On Mon, Oct 25, 2010 at 6:44 PM, bluestorm <bluestorm.dylc@gmail.com> wrote:
It's very interesting.

First, I'm curious of the "historical" aspects of this work : where does it come from ? Apparently there is work from you and Jacques Garrigue, but it's hard to tell. Is it new, or a long-running experiment ?


The history: the algorithm was developed, in part, for my PhD research. I've been working on it with Jacques Garrigue for the last two months.
 
In your "intuition" section (btw. there is a typo here, it should be (type s) (x : s t)), you seem to present GADT as directly related to the new (type s) construct. It's a bit surprising because it's difficult to know the difference between this and classic type variables. I suppose it is because only (type s) guarantee that the variable remains polymorphic, and you use that to ensure that branch-local unifications don't "escape" to the outer level ? Could you be a bit more explicit on this ?

 
I don't know what you mean by "remains polymorphic". However, (type s) and polymorphism are quite distinct concepts. Consider the following examples:

# let rec f (type s) (x : s) : s = f x;;
Error: This expression has type s but an expression was expected of type s
       The type constructor s would escape its scope

# fun (type s) ( f : s -> s) ( x : s) -> f x;;
- : ('_a -> '_a) -> '_a -> '_a = <fun>


The reason I chose to use newtypes, ie (type s), is that I needed a type variable which did not change (I believe the Haskell people call it rigid), so I decided to use type constructors. Another option, previously implemented, was to use polymorphic variables, ie:

let rec foo : 'a. 'a t -> t = 
    function 
        | IntLit x -> x


However, this has several disadvantages, the biggest of which is that  the variable 'a cannot be referenced inside the expression since its scope is the type in which it was introduced. 


 
It's also a bit difficult to know what's the big deal about "exhaustiveness checks". As I understand it, you remark that with GADTs some case cannot happen due to typing reasons, but the exhaustive check doesn't know about it. Could you be a bit more explicit about what the exhaustiveness checker does :
- is it exactly the same behavior as before, ignoring GADT specificities ? (ie. you haven't changed anything)
- if not, what have you changed and how can we try to predict its reaction to a given code ?
- what can we do when it doesn't detect an impossible case ? I suppose we can't a pattern clause for it, as the type checker would reject it.

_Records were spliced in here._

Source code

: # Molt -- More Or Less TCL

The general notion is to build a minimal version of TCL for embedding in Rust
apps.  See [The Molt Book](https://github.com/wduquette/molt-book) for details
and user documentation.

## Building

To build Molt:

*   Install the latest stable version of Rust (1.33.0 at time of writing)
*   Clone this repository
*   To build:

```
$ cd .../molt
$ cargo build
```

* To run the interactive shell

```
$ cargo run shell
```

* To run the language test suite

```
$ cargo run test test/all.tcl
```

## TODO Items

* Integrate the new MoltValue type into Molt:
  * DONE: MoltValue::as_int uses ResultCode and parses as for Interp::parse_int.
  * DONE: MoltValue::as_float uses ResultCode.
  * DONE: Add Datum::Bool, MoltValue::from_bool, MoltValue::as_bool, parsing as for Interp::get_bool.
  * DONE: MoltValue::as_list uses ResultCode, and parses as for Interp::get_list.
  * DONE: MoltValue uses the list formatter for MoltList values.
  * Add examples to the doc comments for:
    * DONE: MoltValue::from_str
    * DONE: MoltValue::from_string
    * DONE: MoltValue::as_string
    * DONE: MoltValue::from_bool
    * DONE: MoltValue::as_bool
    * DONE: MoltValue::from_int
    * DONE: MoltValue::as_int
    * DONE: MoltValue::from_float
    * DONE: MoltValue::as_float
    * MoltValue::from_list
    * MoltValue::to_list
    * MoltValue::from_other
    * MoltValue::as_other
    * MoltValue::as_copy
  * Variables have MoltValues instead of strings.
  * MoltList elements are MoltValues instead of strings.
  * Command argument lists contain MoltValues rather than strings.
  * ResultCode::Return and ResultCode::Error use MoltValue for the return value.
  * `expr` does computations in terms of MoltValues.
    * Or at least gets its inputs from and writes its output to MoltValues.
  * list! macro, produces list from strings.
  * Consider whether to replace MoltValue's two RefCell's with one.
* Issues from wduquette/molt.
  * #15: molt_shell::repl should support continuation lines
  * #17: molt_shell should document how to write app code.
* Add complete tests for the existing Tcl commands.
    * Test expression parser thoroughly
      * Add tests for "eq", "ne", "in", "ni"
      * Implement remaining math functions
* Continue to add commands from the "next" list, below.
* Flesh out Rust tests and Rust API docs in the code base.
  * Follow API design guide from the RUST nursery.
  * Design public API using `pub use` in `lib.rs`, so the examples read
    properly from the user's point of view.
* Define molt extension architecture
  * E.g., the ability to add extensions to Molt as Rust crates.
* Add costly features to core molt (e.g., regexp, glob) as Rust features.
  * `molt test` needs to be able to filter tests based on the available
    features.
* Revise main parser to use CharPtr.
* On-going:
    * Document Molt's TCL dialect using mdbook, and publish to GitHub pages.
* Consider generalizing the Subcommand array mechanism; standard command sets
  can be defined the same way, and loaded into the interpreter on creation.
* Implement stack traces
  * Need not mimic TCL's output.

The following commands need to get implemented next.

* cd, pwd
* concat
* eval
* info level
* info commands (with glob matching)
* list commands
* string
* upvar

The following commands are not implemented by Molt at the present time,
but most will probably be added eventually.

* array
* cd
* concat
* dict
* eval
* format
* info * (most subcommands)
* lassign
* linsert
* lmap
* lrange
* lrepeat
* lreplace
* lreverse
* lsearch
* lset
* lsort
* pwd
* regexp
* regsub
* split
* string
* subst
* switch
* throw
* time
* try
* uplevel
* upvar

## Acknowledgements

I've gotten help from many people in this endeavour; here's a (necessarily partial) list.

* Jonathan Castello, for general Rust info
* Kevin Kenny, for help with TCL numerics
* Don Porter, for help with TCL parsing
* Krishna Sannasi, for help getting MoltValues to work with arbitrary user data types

This problem is not new in O'Caml. For example:

# type t = { x : 'a . 'a list } ;;
type t = { x : 'a. 'a list; }
# let _ = function { x = [] } -> 5;;
Warning 8: this pattern-matching is not exhaustive.
Here is an example of a value that is not matched:
{x=_::_}

however, try creating a value of type ('a. 'a list) satisfying the pattern _ :: _

What I've done is written a second pass to the exhaustiveness checker. The first pass does the same thing as before, but ignores GADTs completely. The second pass exhaustively checks every possible generalized constructor combination. 

For example, in the code

type 'a t = Foo : int t | Bar : bool t | Baz : float t

let f : type s. s t * s t * s t -> s = 
    function
         Foo, Foo, Foo
      | ....

My code will check all 9 possible patterns and will output any which were missed. The pattern returned by my algorithm is a valid pattern.
 
I'm not sure I understand the example of the "Variance" section.
Why is the cast in that direction ? It seems to me that even if we could force t to be covariant, this cast (to a less general type) shouldn't work :

  # type +'a t = T of 'a;;
  # let a = T (object method a = 1 end);;
  # (a :> < m : int; n : bool > t);;
  Error: Type < a : int > t is not a subtype of < m : int; n : bool > t 


I apologize, that should be: 

type -'a t = C : < m : int > -> < m : int > t

or, as a constraint:

type -'a t = C of 'a constraint 'a = < m : int > 
 
Again, you "Objects and variants" and "Propagation" subsections are a bit vague. Could you give example of code exhibiting possible problems ?


Propagation:

Currently, this code doesn't compile:

    let rec baz : type s . s t -> s = 
      fun (type z) ->
function
   IntLit x -> x : s
 | BoolLit y -> y : s

so you need to add the annotation:

    let rec baz : type s . s t -> s = 
      fun (type z) ->
((function
   IntLit x -> x 
 | BoolLit y -> y) : s t -> s)

objects (and polymorphic variants):

the following will not compile:

    let rec eval : type s . s t -> s = 
      function
| IntLit x -> ignore (object method m : s = failwith "foo" end : < m : int; ..>) ; x

polymorphic variants in patterns:

the following will not compile:

    let rec eval : type s . [`A] * s t -> unit = 
      function
| `A, IntLit _ -> ()
| `A, BoolLit _ -> ()
 
Finally, a few syntax trolls, in decreasing order of constructivity :

- is it a good idea to reproduce the "implicit quantification" of ordinary types ? It seems it could be particularly dangerous here.
  for example, changing
    type _ t = Id : 'a -> 'a t
  to 
    type 'a t = Id : 'a -> 'a t | Foo of 'a
  introduce, if I'm not mistaken, a semantic-changing variable captures.
  (I thought other dark corners of the type declarations already had this behavior, but right now I can't remember which ones)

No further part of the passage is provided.